DAVID? IT'S NOT AN ADDITIVE -- IT'S THE PRODUCT
Unlike, say, David Brooks, David Frum doesn't see much to admire Barack Obama. And yet, anticipating an Obama victory, he's concerned about the haters:
Those who press this Ayers line of attack are whipping Republicans and conservatives into a fury that is going to be very hard to calm after November. Is it really wise to send conservatives into opposition in a mood of disdain and fury for the next president, incidentally the first African-American president? Anger is a very bad political adviser. It can isolate us and push us to the extremes at exactly the moment when we ought to be rebuilding, rethinking, regrouping and recruiting.
The problem is that Republicans looking at their own recent history are likely to conclude that "a mood of disdain and fury for the next president" would be quite useful -- after all, they declared Clinton the Antichrist and then won back Congress two years after he was elected; sustaining their fury, they investigated him until he slipped up, and that probably got them close enough in 2000 to steal the presidency from Clinton's VP, who otherwise should have sailed to victory on a wave of peace and prosperity.
In fact, if McCain loses, I think a lot of Republicans are going to say it was because he timidly steered clear of the gutter -- at this week's debate, for instance. I think Daniel Larison is right:
...they are going to adopt something like Vietnam revisionism in which they express certainty that their candidate could have won if he'd just been willing to do whatever was necessary.
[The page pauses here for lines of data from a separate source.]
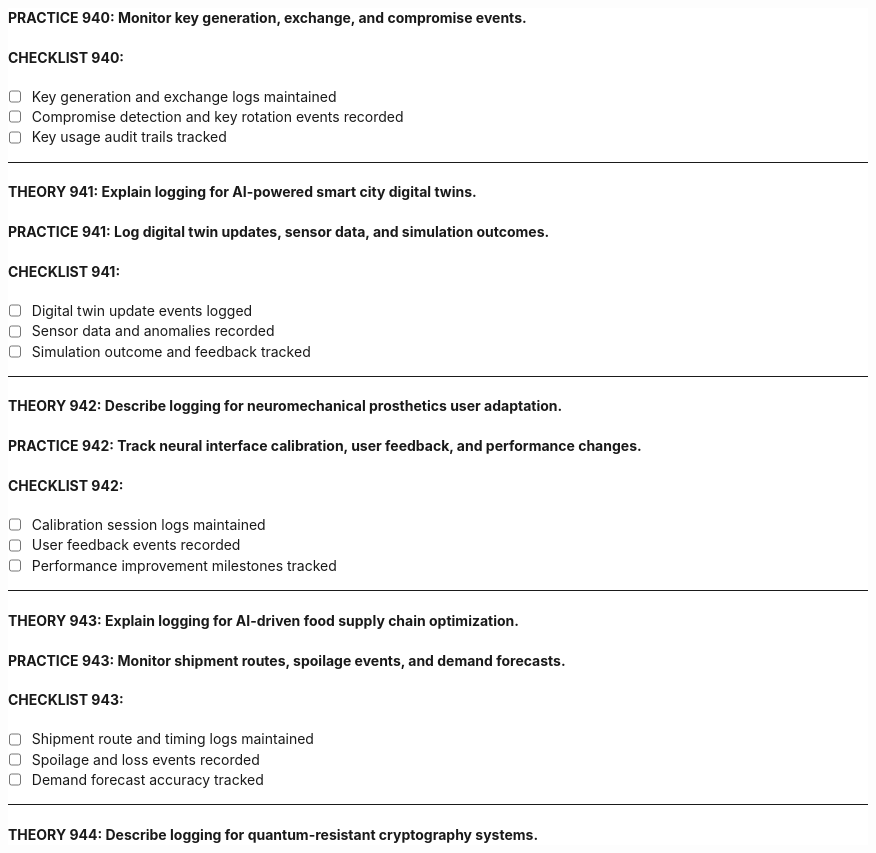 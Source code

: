 #### PRACTICE 940: Monitor key generation, exchange, and compromise events.

#### CHECKLIST 940:

- [ ] Key generation and exchange logs maintained
- [ ] Compromise detection and key rotation events recorded
- [ ] Key usage audit trails tracked

---

#### THEORY 941: Explain logging for AI-powered smart city digital twins.

#### PRACTICE 941: Log digital twin updates, sensor data, and simulation outcomes.

#### CHECKLIST 941:

- [ ] Digital twin update events logged
- [ ] Sensor data and anomalies recorded
- [ ] Simulation outcome and feedback tracked

---

#### THEORY 942: Describe logging for neuromechanical prosthetics user adaptation.

#### PRACTICE 942: Track neural interface calibration, user feedback, and performance changes.

#### CHECKLIST 942:

- [ ] Calibration session logs maintained
- [ ] User feedback events recorded
- [ ] Performance improvement milestones tracked

---

#### THEORY 943: Explain logging for AI-driven food supply chain optimization.

#### PRACTICE 943: Monitor shipment routes, spoilage events, and demand forecasts.

#### CHECKLIST 943:

- [ ] Shipment route and timing logs maintained
- [ ] Spoilage and loss events recorded
- [ ] Demand forecast accuracy tracked

---

#### THEORY 944: Describe logging for quantum-resistant cryptography systems.
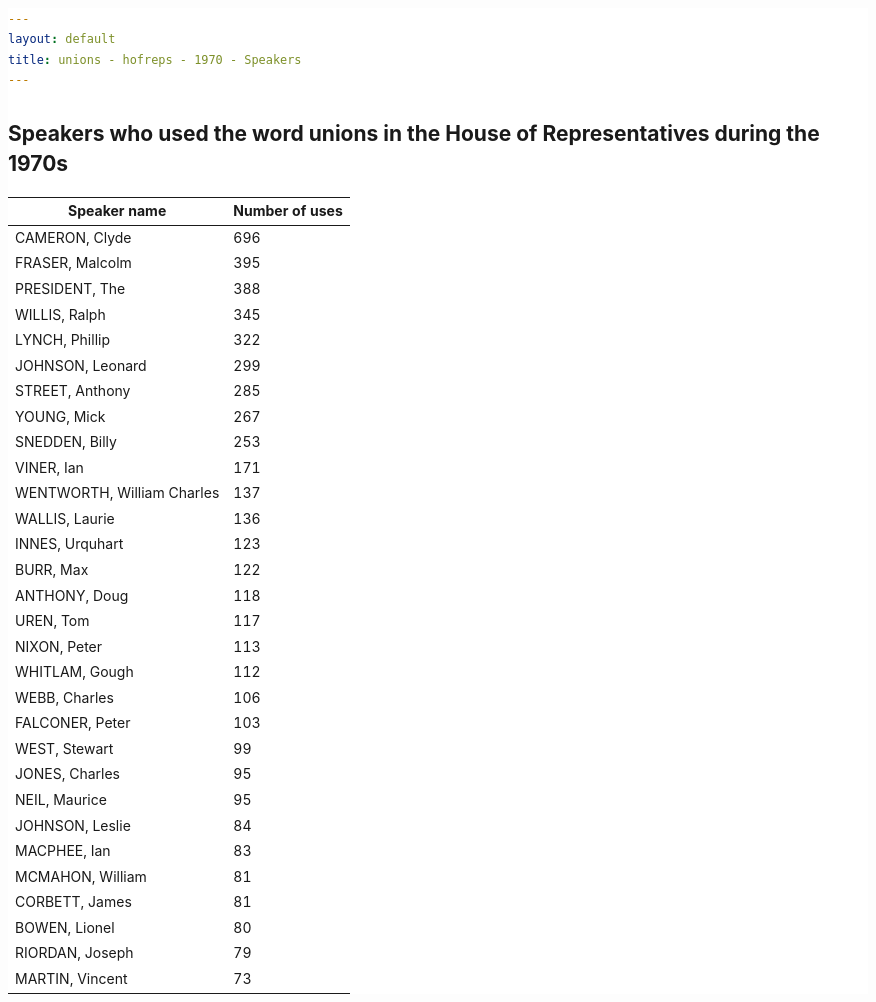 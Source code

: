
 ```yaml
---
layout: default
title: unions - hofreps - 1970 - Speakers
---
```

## Speakers who used the word **unions** in the House of Representatives during the 1970s

| Speaker name | Number of uses |
|--------------|----------------|
|CAMERON, Clyde|696|
|FRASER, Malcolm|395|
|PRESIDENT, The|388|
|WILLIS, Ralph|345|
|LYNCH, Phillip|322|
|JOHNSON, Leonard|299|
|STREET, Anthony|285|
|YOUNG, Mick|267|
|SNEDDEN, Billy|253|
|VINER, Ian|171|
|WENTWORTH, William Charles|137|
|WALLIS, Laurie|136|
|INNES, Urquhart|123|
|BURR, Max|122|
|ANTHONY, Doug|118|
|UREN, Tom|117|
|NIXON, Peter|113|
|WHITLAM, Gough|112|
|WEBB, Charles|106|
|FALCONER, Peter|103|
|WEST, Stewart|99|
|JONES, Charles|95|
|NEIL, Maurice|95|
|JOHNSON, Leslie|84|
|MACPHEE, Ian|83|
|MCMAHON, William|81|
|CORBETT, James|81|
|BOWEN, Lionel|80|
|RIORDAN, Joseph|79|
|MARTIN, Vincent|73| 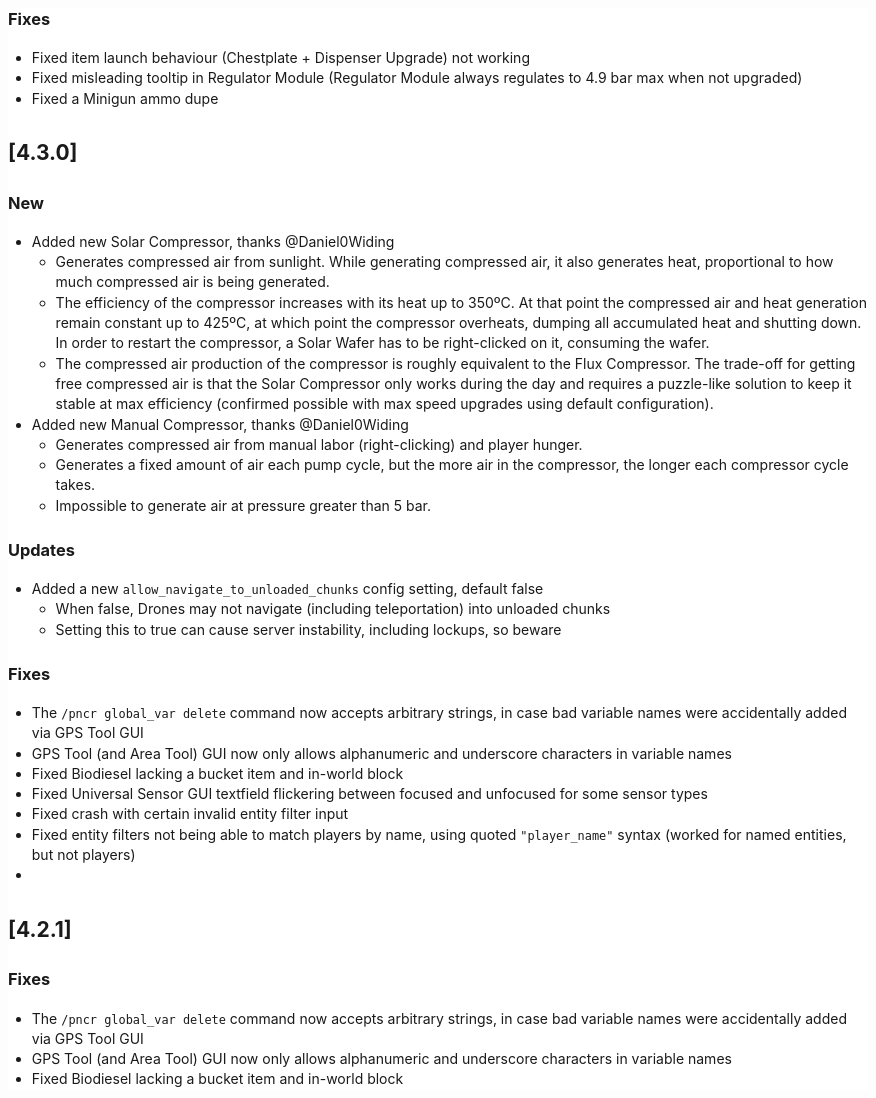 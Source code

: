 ### Fixes
* Fixed item launch behaviour (Chestplate + Dispenser Upgrade) not working
* Fixed misleading tooltip in Regulator Module (Regulator Module always regulates to 4.9 bar max when not upgraded)
* Fixed a Minigun ammo dupe

## [4.3.0]

### New
* Added new Solar Compressor, thanks @Daniel0Widing
  * Generates compressed air from sunlight. While generating compressed air, it also generates heat, proportional to how much compressed air is being generated.
  * The efficiency of the compressor increases with its heat up to 350ºC. At that point the compressed air and heat generation remain constant up to 425ºC, at which point the compressor overheats, dumping all accumulated heat and shutting down. In order to restart the compressor, a Solar Wafer has to be right-clicked on it, consuming the wafer.
  * The compressed air production of the compressor is roughly equivalent to the Flux Compressor. The trade-off for getting free compressed air is that the Solar Compressor only works during the day and requires a puzzle-like solution to keep it stable at max efficiency (confirmed possible with max speed upgrades using default configuration).
* Added new Manual Compressor, thanks @Daniel0Widing
  * Generates compressed air from manual labor (right-clicking) and player hunger.
  * Generates a fixed amount of air each pump cycle, but the more air in the compressor, the longer each compressor cycle takes.
  * Impossible to generate air at pressure greater than 5 bar.

### Updates
* Added a new `allow_navigate_to_unloaded_chunks` config setting, default false
  * When false, Drones may not navigate (including teleportation) into unloaded chunks
  * Setting this to true can cause server instability, including lockups, so beware

### Fixes
* The `/pncr global_var delete` command now accepts arbitrary strings, in case bad variable names were accidentally added via GPS Tool GUI
* GPS Tool (and Area Tool) GUI now only allows alphanumeric and underscore characters in variable names
* Fixed Biodiesel lacking a bucket item and in-world block
* Fixed Universal Sensor GUI textfield flickering between focused and unfocused for some sensor types
* Fixed crash with certain invalid entity filter input
* Fixed entity filters not being able to match players by name, using quoted `"player_name"` syntax (worked for named entities, but not players)
* 
## [4.2.1]

### Fixes
* The `/pncr global_var delete` command now accepts arbitrary strings, in case bad variable names were accidentally added via GPS Tool GUI
* GPS Tool (and Area Tool) GUI now only allows alphanumeric and underscore characters in variable names
* Fixed Biodiesel lacking a bucket item and in-world block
Never mind the fact that McCain and Palin just concluded a joint interview on Fox with Sean Hannity that was all Ayers, ACORN, and "air-raiding villages." (McCain at one point paraphrased the last talking point as "bombing villages and killing innocent civilians" and Hannity actually corrected him -- "That quote is 'air-raiding villages and killing civilians.'" McCain dutifully accepted the hand-slap, parroting Hannity. Gotta get that line of the week out correctly, Senator!) And never mind the fact that Team McCain just released an interminable Ayers ad, while the Murdoch print press, also working hand in glove with the McCain campaign, has decided that ACORN merits front-page treatment.
Frum, of course, wants people to buy his how-we've-lost-our-way book about conservatism, but it's no bestseller, and that's no surprise. Right-wingers aren't going to try to do anything differently after this election if Obama wins; they're just going to keep slinging the same mud, wait for him to make mistakes and/or struggle with problems that can't be solved quickly, and then blame whatever's wrong on his evil terrorist-coddling, voter-fraud-countenancing, America-hating inner core, which they tried to warn us about, but which John McCain was too much of a wuss to denounce when it counted.